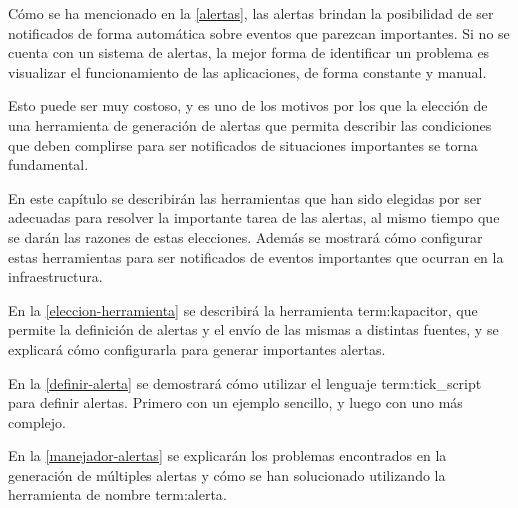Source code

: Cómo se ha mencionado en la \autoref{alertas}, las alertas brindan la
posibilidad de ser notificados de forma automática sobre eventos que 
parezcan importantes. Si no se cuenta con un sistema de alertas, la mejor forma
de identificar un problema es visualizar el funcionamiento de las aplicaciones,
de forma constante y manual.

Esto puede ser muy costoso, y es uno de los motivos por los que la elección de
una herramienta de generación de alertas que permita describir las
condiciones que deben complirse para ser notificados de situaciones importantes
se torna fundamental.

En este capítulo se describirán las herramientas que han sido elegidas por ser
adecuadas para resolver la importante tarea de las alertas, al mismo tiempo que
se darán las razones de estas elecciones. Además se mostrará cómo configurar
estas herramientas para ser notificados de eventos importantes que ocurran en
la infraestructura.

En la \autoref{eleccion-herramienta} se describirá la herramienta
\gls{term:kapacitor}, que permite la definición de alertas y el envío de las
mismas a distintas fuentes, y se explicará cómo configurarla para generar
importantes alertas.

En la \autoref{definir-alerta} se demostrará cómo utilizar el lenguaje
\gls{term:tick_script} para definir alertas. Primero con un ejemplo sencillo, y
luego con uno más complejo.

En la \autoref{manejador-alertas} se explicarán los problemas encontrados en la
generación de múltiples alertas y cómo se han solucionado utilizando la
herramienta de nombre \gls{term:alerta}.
□ □ □ □
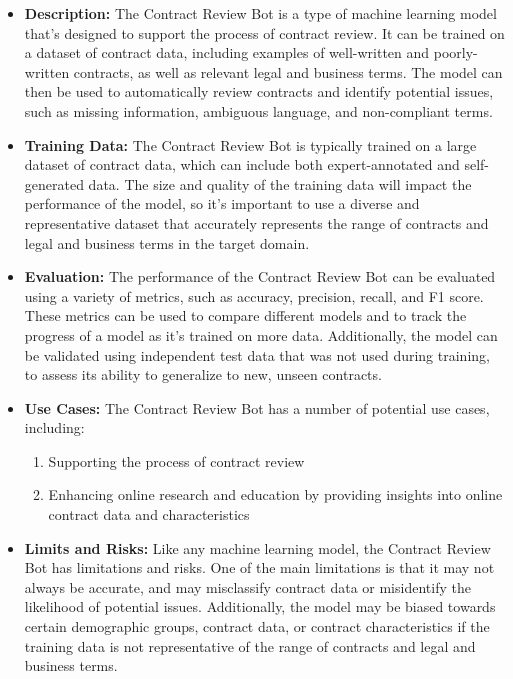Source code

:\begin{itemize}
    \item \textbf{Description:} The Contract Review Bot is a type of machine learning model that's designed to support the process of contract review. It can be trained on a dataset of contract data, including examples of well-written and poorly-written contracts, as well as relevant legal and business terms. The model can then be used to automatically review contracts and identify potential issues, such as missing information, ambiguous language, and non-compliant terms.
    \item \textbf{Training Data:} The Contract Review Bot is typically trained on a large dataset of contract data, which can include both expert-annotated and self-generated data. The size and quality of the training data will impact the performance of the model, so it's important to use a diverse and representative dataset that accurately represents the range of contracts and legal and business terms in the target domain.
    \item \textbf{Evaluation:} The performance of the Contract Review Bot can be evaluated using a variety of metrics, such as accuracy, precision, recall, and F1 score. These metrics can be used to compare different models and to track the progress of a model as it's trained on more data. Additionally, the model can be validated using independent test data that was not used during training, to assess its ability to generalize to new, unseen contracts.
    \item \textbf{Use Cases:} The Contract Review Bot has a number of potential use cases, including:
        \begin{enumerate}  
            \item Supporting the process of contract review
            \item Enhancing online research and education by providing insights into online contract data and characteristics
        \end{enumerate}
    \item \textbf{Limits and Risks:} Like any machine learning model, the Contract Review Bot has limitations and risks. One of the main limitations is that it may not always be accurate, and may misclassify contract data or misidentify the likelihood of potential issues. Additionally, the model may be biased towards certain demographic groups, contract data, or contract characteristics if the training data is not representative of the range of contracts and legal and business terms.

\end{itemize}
□ □ □ □
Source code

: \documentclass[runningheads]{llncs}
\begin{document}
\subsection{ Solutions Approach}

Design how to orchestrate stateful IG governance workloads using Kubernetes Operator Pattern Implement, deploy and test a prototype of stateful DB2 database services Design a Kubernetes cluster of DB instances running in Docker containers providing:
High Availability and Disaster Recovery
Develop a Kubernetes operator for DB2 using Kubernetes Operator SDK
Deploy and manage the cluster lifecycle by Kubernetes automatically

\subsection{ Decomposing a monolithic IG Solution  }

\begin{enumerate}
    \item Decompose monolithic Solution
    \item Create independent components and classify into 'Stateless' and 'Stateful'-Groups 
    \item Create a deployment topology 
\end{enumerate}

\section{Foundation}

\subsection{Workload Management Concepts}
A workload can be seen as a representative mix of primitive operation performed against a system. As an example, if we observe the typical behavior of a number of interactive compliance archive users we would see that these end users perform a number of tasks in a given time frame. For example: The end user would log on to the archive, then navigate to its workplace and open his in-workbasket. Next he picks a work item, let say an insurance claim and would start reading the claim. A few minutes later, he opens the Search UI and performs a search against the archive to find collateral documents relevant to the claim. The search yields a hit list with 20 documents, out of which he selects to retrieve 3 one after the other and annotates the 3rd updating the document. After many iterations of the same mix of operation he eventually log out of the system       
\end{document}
□ □ □ □
* [Exercise brief] The expected answer is an exact copy of the lines above, beginning at the line with "posibilidad de ser" and ending at the line with "Esto puede ser", with both ends in.

* [Your response]
posibilidad de ser notificados de forma automática sobre eventos que 
parezcan importantes. Si no se cuenta con un sistema de alertas, la mejor forma
de identificar un problema es visualizar el funcionamiento de las aplicaciones,
de forma constante y manual.

Esto puede ser muy costoso, y es uno de los motivos por los que la elección de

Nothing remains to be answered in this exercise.